> **EXERCISE GOAL**:
Locate the line bearing "un blog increible para uso libre" in the material below, then reproduce it and each following line up to and including the line bearing "Ycomo amable recordatorio: **Este".

> **RECORDS FOR THIS EXERCISE**:

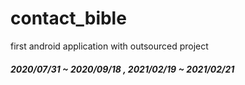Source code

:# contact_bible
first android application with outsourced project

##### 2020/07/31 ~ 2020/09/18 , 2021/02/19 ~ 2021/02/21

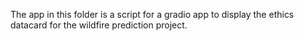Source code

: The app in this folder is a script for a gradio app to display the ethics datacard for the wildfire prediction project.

==

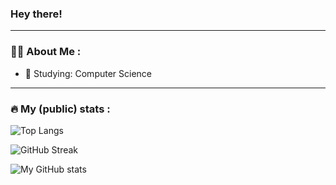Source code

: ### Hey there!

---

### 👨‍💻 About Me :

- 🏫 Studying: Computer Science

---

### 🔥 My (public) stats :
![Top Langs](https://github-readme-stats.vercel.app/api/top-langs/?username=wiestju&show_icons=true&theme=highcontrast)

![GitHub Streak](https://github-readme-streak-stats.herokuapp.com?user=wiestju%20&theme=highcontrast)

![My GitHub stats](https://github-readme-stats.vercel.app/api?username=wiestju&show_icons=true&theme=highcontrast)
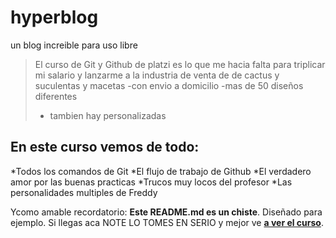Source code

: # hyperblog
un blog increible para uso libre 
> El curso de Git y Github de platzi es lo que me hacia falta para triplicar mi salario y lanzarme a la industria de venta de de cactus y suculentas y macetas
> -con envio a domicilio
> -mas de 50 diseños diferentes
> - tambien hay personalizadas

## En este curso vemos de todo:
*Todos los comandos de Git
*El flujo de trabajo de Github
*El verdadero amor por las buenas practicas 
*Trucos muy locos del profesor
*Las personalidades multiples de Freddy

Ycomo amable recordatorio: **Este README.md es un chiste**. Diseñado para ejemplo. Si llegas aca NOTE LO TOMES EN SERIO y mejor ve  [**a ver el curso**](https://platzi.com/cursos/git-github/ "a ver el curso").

> **YOUR RESPONSE**:
un blog increible para uso libre 
> El curso de Git y Github de platzi es lo que me hacia falta para triplicar mi salario y lanzarme a la industria de venta de de cactus y suculentas y macetas
> -con envio a domicilio
> -mas de 50 diseños diferentes
> - tambien hay personalizadas

## En este curso vemos de todo:
*Todos los comandos de Git
*El flujo de trabajo de Github
*El verdadero amor por las buenas practicas 
*Trucos muy locos del profesor
*Las personalidades multiples de Freddy

Ycomo amable recordatorio: **Este README.md es un chiste**. Diseñado para ejemplo. Si llegas aca NOTE LO TOMES EN SERIO y mejor ve  [**a ver el curso**](https://platzi.com/cursos/git-github/ "a ver el curso").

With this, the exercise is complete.